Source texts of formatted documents
◆ ◆ ◆ ◆ ◆ ◆ ◆

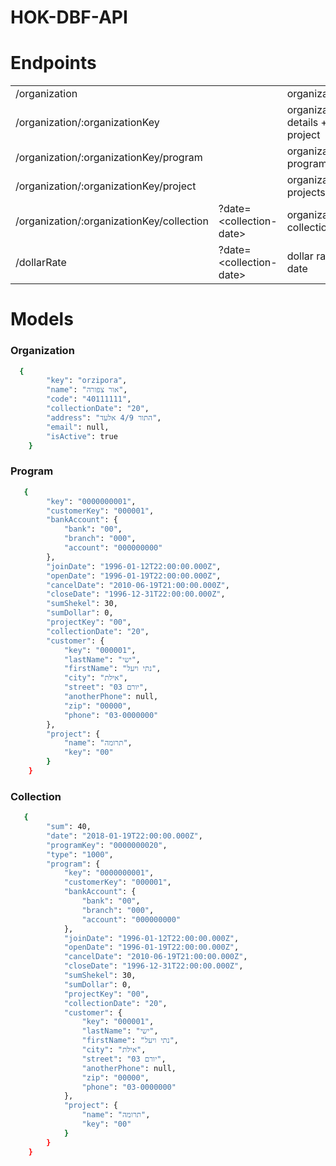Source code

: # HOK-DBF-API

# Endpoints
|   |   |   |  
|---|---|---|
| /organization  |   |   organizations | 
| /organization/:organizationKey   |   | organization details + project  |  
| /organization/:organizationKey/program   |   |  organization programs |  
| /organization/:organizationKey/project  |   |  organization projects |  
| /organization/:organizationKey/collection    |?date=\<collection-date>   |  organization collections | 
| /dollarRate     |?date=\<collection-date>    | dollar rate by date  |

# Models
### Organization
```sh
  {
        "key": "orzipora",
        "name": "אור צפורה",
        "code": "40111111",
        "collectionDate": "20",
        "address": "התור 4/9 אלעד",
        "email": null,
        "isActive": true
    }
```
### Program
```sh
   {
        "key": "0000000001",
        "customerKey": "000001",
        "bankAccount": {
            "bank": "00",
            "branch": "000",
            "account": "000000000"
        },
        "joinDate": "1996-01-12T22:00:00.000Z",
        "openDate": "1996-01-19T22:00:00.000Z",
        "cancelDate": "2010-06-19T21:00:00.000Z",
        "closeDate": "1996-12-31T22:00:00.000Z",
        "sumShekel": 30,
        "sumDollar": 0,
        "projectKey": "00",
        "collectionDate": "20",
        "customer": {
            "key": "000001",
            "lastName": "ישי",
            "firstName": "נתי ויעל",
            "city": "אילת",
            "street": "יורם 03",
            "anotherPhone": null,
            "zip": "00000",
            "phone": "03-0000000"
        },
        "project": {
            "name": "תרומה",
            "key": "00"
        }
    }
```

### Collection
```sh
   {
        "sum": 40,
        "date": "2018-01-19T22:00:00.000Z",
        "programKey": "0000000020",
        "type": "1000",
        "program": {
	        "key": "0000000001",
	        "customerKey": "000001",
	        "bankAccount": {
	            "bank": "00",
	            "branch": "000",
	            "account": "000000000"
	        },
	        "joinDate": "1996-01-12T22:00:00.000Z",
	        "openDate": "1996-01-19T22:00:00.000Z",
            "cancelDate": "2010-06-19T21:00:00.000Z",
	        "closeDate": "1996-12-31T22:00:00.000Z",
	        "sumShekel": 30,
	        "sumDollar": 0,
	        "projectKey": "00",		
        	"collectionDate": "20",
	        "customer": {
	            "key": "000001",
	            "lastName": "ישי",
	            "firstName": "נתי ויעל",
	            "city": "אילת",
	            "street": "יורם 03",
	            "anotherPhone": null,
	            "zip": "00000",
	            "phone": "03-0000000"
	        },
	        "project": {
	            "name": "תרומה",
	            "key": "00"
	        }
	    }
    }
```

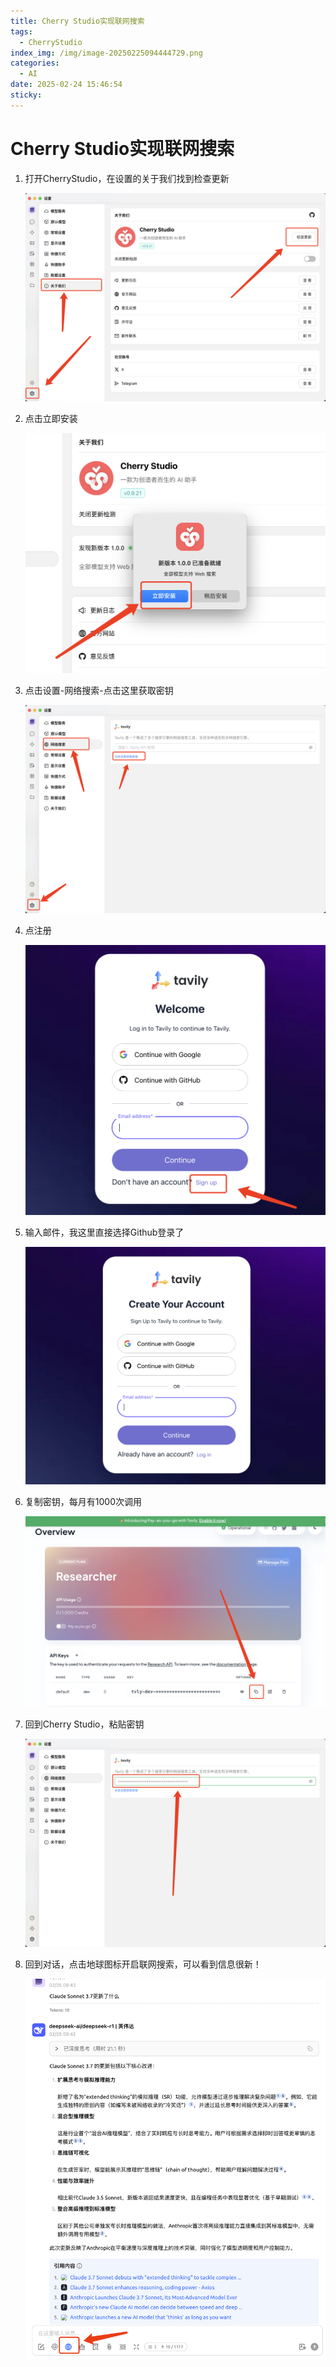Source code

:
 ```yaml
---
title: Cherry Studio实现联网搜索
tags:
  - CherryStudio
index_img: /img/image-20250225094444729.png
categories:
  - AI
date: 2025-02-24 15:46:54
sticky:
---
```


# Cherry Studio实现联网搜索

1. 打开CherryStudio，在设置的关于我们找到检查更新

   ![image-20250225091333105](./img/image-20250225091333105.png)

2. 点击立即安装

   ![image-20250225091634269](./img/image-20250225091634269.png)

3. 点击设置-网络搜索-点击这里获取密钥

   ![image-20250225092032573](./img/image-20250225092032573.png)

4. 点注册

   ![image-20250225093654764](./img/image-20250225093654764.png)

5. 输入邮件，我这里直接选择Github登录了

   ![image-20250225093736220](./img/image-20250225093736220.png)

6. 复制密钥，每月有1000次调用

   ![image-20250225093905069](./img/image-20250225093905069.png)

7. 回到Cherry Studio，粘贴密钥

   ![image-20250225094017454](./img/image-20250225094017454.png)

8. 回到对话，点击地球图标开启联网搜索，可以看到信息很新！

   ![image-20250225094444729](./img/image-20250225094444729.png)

◆ ◆ ◆ ◆ ◆ ◆ ◆

Work task
From the records above, copy each line that contains the word "cancelDate".

Reply
        "cancelDate": "2010-06-19T21:00:00.000Z",
            "cancelDate": "2010-06-19T21:00:00.000Z",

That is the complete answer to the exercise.